Why the shift to bigger breakaways? Michael Durbin, president of Fidelity Institutional Wealth Services says that in 2009, the industry was in a crisis phase, and smaller advisors were either asked to leave or chose to leave because they had anxiety over the model or stability of the firm. “That has washed itself through,” he said.

The thing is, breakawy teams converting to RIAs are not getting bigger industrywide. The number of breakaway teams starting or joining RIAs that custodied with Schwab slipped to 163 last year from 172 in 2009, but the size of those teams was about on par with 2009. They had average assets of $75 million last year, just a hair below the previous year's $76 million. Over at Pershing, the number of teams starting their own RIAs actually rose to 30 from 24 the previous year, while assets per team climbed to $160 million from $120 million in 2009. TD Ameritrade did not disclose its breakaway numbers in terms of teams, nor did it disclose total breakaway assets or assets per breakaway team. (See below for a table of RIA and asset numbers.)

Wait And See

Fidelity speculates that the bigger teams breaking away today may have been waiting around for the right market conditions. That was the case for Erwin and his team. “As the situation unfolded, it was inappropriate for us to put clients through that transition in the midst of global economic chaos,” Erwin said.

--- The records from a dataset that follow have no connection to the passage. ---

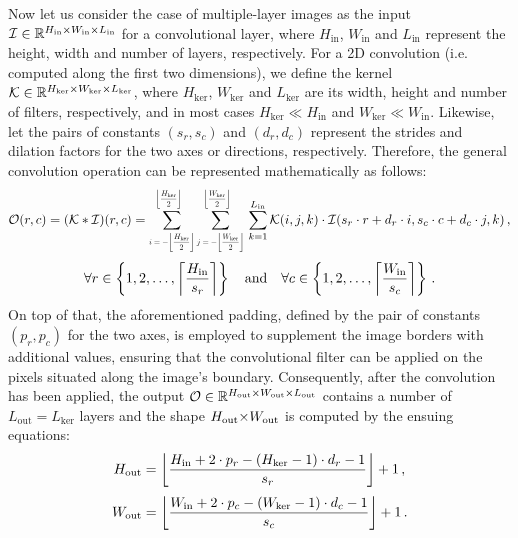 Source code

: Now let us consider the case of multiple-layer images as the input $\mathcal{I} \in \mathbb{R}^{H_{\text{in}} \stimes W_{\text{in}} \stimes L_{\text{in}}}$ for a convolutional layer, where $H_{\text{in}}$, $W_{\text{in}}$ and $L_{\text{in}}$ represent the height, width and number of layers, respectively. For a 2D convolution (i.e. computed along the first two dimensions), we define the kernel $\mathcal{K} \in \mathbb{R}^{H_{\text{ker}} \stimes W_{\text{ker}} \stimes L_{\text{ker}}}$, where $H_{\text{ker}}$, $W_{\text{ker}}$ and $L_{\text{ker}}$ are its width, height and number of filters, respectively, and in most cases $H_{\text{ker}} \ll H_{\text{in}}$ and $W_{\text{ker}} \ll W_{\text{in}}$. Likewise, let the pairs of constants $(s_r, s_c)$ and $(d_r, d_c)$ represent the strides and dilation factors for the two axes or directions, respectively. Therefore, the general convolution operation can be represented mathematically as follows:
\begin{equation}
    \mathcal{O}(r, c) = \left( \mathcal{K} \ast \mathcal{I} \right)\!(r, c) =
    \sum\limits_{ \scalemath{\convscale}{ i=-\floor*{\dfrac{H_{\text{ker}}}{2}} } }^{ \scalemath{\convscale}{ \floor*{\dfrac{H_{\text{ker}}}{2}} } }
    \sum\limits_{ \scalemath{\convscale}{ j=-\floor*{\dfrac{W_{\text{ker}}}{2}} } }^{ \scalemath{\convscale}{ \floor*{\dfrac{W_{\text{ker}}}{2}} } } \,
    \sum\limits_{k=1}^{L_{\text{in}}}
    \mathcal{K}(i,j,k) \cdot  \mathcal{I}(s_r \cdot r + d_r \cdot i, s_c \cdot c + d_c \cdot j, k) \,,
\end{equation}
\begin{equation}
    \forall r \in \left\{ 1, 2, \ldots, \ceil*{\dfrac{H_{\text{in}}}{s_r}} \right\}
    \quad \text{and} \quad
    \forall c \in \left\{ 1, 2, \ldots, \ceil*{\dfrac{W_{\text{in}}}{s_c}} \right\} \,. \label{eq:conv-index}
\end{equation}
\noindent On top of that, the aforementioned padding, defined by the pair of constants $(p_r, p_c)$ for the two axes, is employed to supplement the image borders with additional values, ensuring that the convolutional filter can be applied on the pixels situated along the image's boundary. Consequently, after the convolution has been applied, the output $\mathcal{O} \in \mathbb{R}^{ H_{\text{out}} \stimes W_{\text{out}} \stimes L_{\text{out}} }$ contains a number of $L_{\text{out}} = L_{\text{ker}}$ layers and the shape $H_{\text{out}} \stimes W_{\text{out}}$ is computed by the ensuing equations:
\begin{equation}
    H_{\text{out}} = \floor*{\dfrac{ H_{\text{in}} + 2 \cdot p_r - (H_{\text{ker}} - 1) \cdot d_r - 1 }{ s_r } } + 1 \,,
\end{equation}
\begin{equation}
    W_{\text{out}} = \floor*{\dfrac{ W_{\text{in}} + 2 \cdot p_c - (W_{\text{ker}} - 1) \cdot d_c - 1 }{ s_c } } + 1 \,.
\end{equation}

From early 2008 to late 2009, the bigger, longer-tenured teams were focused on stabilizing their clients and settling their book of business, first and foremost, Durbin said. In addition, as the storms settled and these big firms went through all the transformative changes—the mergers and acquisitions and joint venture activity—some large advisors decided to stick it out and see how things would look after the dust settled, he added. But by 2010, many were ready to jump ship if they didn’t see “a palpable improvement in the state of affairs,” he said.

The larger ones held on longer, perhaps because they had signed lock-in contracts, said Alois Pirker, research director at Aite Group. They gave it a chance, but once the markets got better, they were more willing to take a plunge.

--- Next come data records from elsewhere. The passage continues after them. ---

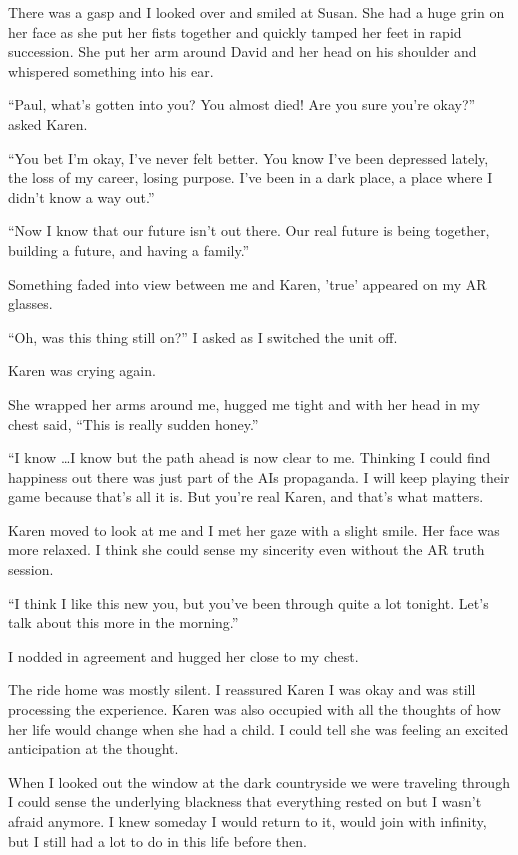 There was a gasp and I looked over and smiled at Susan.  She had
a huge grin on her face as she put her fists together and
quickly tamped her feet in rapid succession. She put her arm
around David and her head on his shoulder and whispered
something into his ear.

``Paul, what's gotten into you? You almost died!  Are you sure
you're okay?'' asked Karen.

``You bet I'm okay, I've never felt better. You know I've been
depressed lately, the loss of my career, losing purpose.  I've
been in a dark place, a place where I didn't know a way out.''

``Now I know that our future isn't out there. Our real future is
being together, building a future, and having a family.''

Something faded into view between me and Karen, 'true'
appeared on my AR glasses.

``Oh, was this thing still on?'' I asked as I switched the unit
off.

Karen was crying again.

She wrapped her arms around me, hugged me tight and with her
head in my chest said, ``This is really sudden honey.''

``I know \ldots I know but the path ahead is now clear to me. Thinking I
could find happiness out there was just part of the AIs
propaganda. I will keep playing their game because that's all it
is. But you're real Karen, and that's what matters.

Karen moved to look at me and I met her gaze with a slight smile.
Her face was more relaxed. I
think she could sense my sincerity even without the AR truth
session.

``I think I like this new you, but you've been through quite a
lot tonight.  Let's talk about this more in the morning.''

I nodded in agreement and hugged her close to my chest.

The ride home was mostly silent. I reassured Karen I was okay
and was still processing the experience. Karen was also occupied
with all the thoughts of how her life would change when she had
a child. I could tell she was feeling an excited anticipation at
the thought.

When I looked out the window at the dark countryside we were
traveling through I could sense the underlying blackness that
everything rested on but I wasn't afraid anymore. I knew someday
I would return to it, would join with infinity, but I still had a lot
to do in this life before then.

“After the chaos of the financial crisis, many of the smaller advisors took the opportunity to go independent or were shown the door by the big wirehouses,” said Tim Welsh, president of Nexus Strategy of Larkspur, Calif. “The larger teams received retention packages and stayed put, thus skewing the average AUM size of the breakaways.”

Last year, the book size of advisors grew as the markets improved, so this could also be why average assets were up, Pirker said. On average, advisors take 60 percent of their book with them, he said. But very successful advisors at the top end often take their full book—all their clients.

Independent Models

Durbin also points to the innovation around new independent models, such as aggregator and rollup firms, as a draw for larger teams. This includes firms like HighTower, Focus Financial, United Capital and U.S. Capital. These firms are very well capitalized and provide an independent destination so that advisors don’t have to go it alone, Durbin said.

“Larger teams or larger practices are finding ways to make the transition to independence through firms like Focus Financial,” said Erwin. “The bridge-builders are becoming more prolific.”

“Now with the markets returning and the larger teams realizing the many benefits of going independent RIA (own your own firm, open architecture of product and technology selection, fee-based alignment with client interests, building equity in your new firm, escape from the negative headlines of the wirehouses, etc.), the breakaway trend is continuing and will only accelerate as the retention packages become less onerous to pay back,” said Welsh.